The equation of chord of the circle

The given circle x^2 + y^2 –2x–3=0 can be rewritten as

x^2– 2x + 1 +y^2 = 4, or (x–1)^2 +y^2 =4, which has center (1,0) and radius 2.

Let’s find out where it intersects the line x+y=3, in order to find the endpoints of the chord. We will substitute y=-x+3 into the equation of the circle,

(x–1)^2 + (-x+3)^2=4

x^2–2x+1+x^2–6x+9=4

2x^2–8x+6=0

x^2–4x+3=0

(x–3)(x–1)=0

x=3, so y=-x+3, y=0 (3,0)

x=1 so y=-x+3, y=2 (1,2)

So we are looking for the equation of a circle with diameter having endpoints (3,0) and (1,2). The length of this diameter is √[(3–1)^2+(0–2)^2], which is √8=2√2, so the length of the radius of the circle would be √2.

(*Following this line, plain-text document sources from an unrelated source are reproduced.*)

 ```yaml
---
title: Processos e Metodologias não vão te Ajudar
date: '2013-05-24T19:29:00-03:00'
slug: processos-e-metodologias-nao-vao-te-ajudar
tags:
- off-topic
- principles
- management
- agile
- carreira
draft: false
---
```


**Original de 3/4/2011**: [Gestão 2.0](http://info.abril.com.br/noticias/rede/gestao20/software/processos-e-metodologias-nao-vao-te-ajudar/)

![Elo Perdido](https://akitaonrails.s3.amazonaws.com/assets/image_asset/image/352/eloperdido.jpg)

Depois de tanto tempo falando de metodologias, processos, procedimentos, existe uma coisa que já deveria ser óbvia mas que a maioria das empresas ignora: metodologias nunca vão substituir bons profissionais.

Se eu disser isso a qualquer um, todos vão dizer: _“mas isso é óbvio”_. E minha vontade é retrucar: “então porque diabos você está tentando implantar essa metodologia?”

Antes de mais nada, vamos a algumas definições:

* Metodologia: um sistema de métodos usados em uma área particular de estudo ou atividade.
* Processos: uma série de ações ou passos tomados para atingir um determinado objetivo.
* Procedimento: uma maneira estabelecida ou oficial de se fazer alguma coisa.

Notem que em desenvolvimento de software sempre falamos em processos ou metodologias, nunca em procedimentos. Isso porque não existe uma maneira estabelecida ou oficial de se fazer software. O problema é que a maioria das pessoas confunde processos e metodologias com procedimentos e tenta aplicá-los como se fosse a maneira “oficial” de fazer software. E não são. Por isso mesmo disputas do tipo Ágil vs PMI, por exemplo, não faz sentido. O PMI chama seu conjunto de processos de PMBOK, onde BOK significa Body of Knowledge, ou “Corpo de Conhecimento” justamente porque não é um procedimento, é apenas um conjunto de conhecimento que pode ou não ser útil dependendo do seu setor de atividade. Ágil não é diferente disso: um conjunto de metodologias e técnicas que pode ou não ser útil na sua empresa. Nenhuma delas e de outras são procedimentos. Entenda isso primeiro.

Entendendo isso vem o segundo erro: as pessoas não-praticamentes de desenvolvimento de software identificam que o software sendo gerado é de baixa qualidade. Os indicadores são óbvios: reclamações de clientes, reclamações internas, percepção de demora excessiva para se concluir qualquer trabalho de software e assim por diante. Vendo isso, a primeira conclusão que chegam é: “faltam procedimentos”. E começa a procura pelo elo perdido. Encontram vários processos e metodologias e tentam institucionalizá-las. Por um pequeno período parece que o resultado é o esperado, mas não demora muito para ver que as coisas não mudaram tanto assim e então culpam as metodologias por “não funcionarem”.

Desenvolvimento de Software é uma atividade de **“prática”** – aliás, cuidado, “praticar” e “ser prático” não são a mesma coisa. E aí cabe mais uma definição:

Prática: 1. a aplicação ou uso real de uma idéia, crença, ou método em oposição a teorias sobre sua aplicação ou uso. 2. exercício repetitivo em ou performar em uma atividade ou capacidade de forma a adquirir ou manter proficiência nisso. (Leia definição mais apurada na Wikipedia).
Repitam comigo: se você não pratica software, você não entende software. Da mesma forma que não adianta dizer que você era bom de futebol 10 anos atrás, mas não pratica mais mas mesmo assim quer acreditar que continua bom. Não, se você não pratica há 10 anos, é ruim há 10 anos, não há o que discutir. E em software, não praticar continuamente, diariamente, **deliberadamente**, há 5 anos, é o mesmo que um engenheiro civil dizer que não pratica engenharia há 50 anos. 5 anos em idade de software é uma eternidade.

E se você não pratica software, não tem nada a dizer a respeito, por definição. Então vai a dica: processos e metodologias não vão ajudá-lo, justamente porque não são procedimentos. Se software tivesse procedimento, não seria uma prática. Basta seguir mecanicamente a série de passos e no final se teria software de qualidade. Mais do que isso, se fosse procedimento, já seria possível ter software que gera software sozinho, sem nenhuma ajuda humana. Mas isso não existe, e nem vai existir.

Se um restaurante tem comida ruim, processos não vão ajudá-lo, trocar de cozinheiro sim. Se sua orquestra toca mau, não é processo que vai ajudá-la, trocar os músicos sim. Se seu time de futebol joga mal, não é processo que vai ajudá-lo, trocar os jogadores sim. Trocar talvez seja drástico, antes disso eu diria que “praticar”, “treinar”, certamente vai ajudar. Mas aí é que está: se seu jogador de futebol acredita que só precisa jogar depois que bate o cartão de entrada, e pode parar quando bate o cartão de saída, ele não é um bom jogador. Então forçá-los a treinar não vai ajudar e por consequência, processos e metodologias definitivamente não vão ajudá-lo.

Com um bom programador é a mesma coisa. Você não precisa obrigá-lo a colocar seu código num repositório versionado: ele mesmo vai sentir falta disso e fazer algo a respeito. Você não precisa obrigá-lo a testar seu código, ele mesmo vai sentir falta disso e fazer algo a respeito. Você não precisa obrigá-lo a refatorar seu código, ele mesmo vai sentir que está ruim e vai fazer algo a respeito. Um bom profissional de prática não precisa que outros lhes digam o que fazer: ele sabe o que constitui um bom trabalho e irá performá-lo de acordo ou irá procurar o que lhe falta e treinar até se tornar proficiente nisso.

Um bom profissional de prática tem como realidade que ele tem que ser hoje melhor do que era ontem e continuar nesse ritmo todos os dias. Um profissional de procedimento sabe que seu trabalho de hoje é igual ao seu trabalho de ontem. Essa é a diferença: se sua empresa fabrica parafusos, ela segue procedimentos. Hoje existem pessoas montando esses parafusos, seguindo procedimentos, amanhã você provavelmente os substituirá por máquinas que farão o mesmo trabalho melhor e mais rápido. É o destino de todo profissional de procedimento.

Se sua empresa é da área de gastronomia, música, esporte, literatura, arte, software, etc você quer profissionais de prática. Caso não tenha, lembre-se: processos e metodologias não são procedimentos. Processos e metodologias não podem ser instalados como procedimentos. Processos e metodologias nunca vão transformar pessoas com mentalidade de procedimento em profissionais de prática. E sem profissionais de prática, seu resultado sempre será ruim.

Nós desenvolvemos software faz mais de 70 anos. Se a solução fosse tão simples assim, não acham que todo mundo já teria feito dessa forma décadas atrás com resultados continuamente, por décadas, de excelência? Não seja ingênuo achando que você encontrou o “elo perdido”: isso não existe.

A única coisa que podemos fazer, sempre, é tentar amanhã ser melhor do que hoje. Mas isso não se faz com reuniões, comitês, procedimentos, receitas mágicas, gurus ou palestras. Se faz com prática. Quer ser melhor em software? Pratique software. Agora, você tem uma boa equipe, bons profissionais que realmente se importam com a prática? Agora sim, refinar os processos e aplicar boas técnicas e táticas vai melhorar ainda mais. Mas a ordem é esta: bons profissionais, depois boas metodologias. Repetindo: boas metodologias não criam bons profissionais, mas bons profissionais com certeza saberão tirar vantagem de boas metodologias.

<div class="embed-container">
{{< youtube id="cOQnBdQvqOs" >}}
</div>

The midpoint of the diameter of this circle gives us its center. Using the midpoint formula, [(3+1)/2, (0+2)/2], we find the center is (2,1).

The equation of a circle with center (2,1) and radius √2 is

(x–2)^2+(y–1)^2=2

Complete the square to find the centre of the circle
x^2 - 2x + 1 + y^2 = 3+1
(x-1)^2 + y^2 = 4

centre is (1,0), radius is 2

make a rough sketch to see that the line from the centre(1,0) to the midpoint (1,1) of the chord is a vertical line x = 1
So the chord, which is perpendicular to the line from (1,0) to (1,1) must
have equation y = 1

sub in y = 1 into the circle:
(x-1)^2 + 1 = 4
(x-1)^2 = 3
x-1 = ± √3
x = 1 ± √3

Just realized that all you wanted was the equation of the chord, which was
y = 1

Question for Tiger:
Where does the line x+y=3 come from, and what does it have to to with this?